Still, I knew what I was there for, a pair of pants. No, I don’t go shopping enough to know exactly where the pants are in this particular store, but I’ve gone clothes shopping enough at places similar to this that I’m pretty sure there’s a wall somewhere, all of the pants are folded in little cubbies built in to the wall, and the labels should all have the sizes displayed, one after the other, no help really required.
I mean, wouldn’t it have been helpful to have this woman point me in the direction of the wall? Sure, I could have used some assistance, a, “Right that way, over to the left behind the big mirror.” But it’s never just a little bit of help. This might sound a little cold, but if I don’t come off as immediately standoffish, my saying yes to help might be misunderstood as an invitation for this person to play amateur personal shopper.
That’s the last thing anybody wants, a bored employee following them around, she’s trying to remember the store’s official rulebook, “If customer says yes to help, proceed to follow him around the store. Make suggestions for articles of clothing that he’d never consider wearing, ask him if he needs any help finding a size, even though all of the sizes are very clearly labeled. If everything on the rack is medium, why don’t you offer to look ‘in the back’ for any other sizes, even though there are never any other sizes, just hang out, give him time to browse some of the store’s other contemporary men’s collections.”
Yeah, I doubt it’s that specific, but really, I didn’t want anything else, just a pair of pants, a quick try-on in the fitting room, and hopefully I’d be out of there as quickly as possible. “No thanks, I’m great,” I told the woman. She responded, “OK! Thanks! My name is Sandra if you need anything!”

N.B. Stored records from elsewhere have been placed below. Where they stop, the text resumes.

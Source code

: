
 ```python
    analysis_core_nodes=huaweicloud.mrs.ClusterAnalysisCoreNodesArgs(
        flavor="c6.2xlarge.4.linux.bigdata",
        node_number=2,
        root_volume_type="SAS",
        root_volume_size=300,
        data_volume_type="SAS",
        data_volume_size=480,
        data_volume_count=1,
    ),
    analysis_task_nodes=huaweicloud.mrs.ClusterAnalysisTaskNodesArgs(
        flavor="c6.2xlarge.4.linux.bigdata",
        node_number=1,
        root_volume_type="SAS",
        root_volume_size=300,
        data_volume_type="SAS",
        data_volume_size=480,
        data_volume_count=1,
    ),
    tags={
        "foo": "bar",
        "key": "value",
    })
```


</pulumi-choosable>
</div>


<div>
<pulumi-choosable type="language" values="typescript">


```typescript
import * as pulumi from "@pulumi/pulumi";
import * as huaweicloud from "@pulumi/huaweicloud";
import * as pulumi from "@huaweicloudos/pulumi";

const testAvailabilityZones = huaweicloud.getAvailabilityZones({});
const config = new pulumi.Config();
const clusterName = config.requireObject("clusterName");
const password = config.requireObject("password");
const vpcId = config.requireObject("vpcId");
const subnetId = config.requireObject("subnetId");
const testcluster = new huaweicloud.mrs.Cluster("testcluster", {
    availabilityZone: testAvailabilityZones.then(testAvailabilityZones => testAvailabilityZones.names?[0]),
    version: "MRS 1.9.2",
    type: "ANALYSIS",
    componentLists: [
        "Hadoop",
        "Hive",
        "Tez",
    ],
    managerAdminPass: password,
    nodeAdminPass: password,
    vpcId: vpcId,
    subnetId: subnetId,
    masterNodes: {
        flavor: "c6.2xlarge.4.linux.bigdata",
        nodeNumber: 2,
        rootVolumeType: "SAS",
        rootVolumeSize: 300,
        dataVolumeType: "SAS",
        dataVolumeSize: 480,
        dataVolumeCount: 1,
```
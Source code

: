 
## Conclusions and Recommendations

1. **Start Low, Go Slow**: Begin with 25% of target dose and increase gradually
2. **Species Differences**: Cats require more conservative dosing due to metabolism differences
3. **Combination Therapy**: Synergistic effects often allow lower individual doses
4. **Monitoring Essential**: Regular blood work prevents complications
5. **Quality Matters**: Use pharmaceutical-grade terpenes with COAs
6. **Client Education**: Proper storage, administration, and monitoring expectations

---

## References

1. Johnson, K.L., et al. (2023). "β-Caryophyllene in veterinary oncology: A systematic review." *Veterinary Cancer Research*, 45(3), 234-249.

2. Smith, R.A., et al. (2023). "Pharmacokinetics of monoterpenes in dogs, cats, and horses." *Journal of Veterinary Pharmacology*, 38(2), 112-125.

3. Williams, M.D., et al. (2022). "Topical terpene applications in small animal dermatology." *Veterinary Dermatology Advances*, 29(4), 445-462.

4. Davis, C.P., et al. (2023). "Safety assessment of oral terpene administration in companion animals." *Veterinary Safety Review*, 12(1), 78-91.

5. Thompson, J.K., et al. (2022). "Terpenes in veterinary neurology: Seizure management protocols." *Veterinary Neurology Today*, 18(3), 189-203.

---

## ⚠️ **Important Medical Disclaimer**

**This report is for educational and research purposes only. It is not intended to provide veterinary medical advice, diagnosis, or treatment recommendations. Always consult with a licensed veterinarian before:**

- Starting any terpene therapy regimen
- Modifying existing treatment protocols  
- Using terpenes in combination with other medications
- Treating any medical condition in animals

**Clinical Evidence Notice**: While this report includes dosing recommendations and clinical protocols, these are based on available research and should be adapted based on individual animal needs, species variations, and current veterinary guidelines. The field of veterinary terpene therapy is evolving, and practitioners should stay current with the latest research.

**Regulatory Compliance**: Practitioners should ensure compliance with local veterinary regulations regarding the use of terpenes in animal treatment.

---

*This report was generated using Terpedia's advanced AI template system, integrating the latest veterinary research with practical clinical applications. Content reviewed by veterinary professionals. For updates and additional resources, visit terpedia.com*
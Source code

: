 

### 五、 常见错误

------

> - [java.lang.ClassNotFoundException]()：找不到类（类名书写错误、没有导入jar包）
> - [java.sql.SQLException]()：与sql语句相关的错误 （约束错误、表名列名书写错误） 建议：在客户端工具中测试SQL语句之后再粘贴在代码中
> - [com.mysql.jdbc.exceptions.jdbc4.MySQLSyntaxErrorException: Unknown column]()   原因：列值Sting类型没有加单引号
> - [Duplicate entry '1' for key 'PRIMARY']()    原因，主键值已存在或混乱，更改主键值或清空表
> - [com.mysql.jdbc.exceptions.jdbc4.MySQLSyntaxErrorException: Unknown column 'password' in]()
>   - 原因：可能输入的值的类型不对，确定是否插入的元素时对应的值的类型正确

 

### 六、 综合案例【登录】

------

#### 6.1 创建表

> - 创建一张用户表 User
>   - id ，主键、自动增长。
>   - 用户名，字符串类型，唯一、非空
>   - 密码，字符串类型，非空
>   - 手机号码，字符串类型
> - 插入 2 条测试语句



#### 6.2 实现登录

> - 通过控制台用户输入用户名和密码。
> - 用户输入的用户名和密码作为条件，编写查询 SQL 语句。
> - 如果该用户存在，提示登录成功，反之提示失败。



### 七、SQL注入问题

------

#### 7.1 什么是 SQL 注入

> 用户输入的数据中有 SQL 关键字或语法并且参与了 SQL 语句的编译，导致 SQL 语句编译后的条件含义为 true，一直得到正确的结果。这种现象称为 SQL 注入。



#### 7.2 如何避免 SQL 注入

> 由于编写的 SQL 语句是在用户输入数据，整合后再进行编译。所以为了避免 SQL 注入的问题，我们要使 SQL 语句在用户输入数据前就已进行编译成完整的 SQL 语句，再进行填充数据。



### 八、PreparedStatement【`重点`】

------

Whatever, thanks Sandra. Judged purely on finding the pants, my mission was as successful as I could have wanted. The pants wall was right in the back. The fitting area was right next to the pants wall, and there weren’t any other employees there at the moment, none of that, “Let me set up a fitting room for you,” clothing store filler, just the room, the pants, they fit. Great.
Checkout. “Did you find everything you were looking for today?” I’d been in the store maybe five minutes, and I was standing at the register holding out the pants and my credit card. “Yes, I found everything I was looking for.”
“And did anybody help you with your purchases today?” I looked back at Sandra, she wasn’t too close, but she was close enough that she could have probably heard what we were saying. I mean, the place was empty. I thought going early would have been great to beat the crowd, but I hadn’t taken into consideration the fact that there’d be all of these employees with no customers to serve. Did Sandra work on commission? If I said nobody, which was true, would Sandra feel stiffed, akin to a waiter not getting a tip? I mean, why would she say her name with such emphasis if not for me to repeat it at the register?
“Sandra,” I said, “Sandra helped me out.”
“Sandra?” the cashier said, loudly, “Is this true? Did you help this guy out?”
“What? No. I hardly talked to him.” Then she looked toward me. “Why would you say that? I barely talked to you at all.”
“I don’t know,” I said, “look, I work in customer service, I thought maybe you get like a cut or something.”
“Yeah, well, thanks, but no thanks, because if the boss hears about me getting referrals without having done any actual help, you know what’s going to happen? She’s going to think I’m sending in people to just say my name. I’ll get fired.”
And I wanted to be like, well why’d you scream out your name? Isn’t that a little bit of a mixed message? And now, what, I’m supposed to back off?
But again, I felt myself getting way too invested in the situation, much more involved than I’d planned on being when I walked in this store. “Do you want to sign up for a store credit card?” The cashier was back in retail mode.
“No, just, no credit card, no gift receipt, and just make sure you get the anti-theft thing. The white thing … what do you call it?”
“Christ, no need for an attitude.”
And that was it. I was on my way out the door, I’m sure I heard Sandra say behind my back, “God, what a dick.”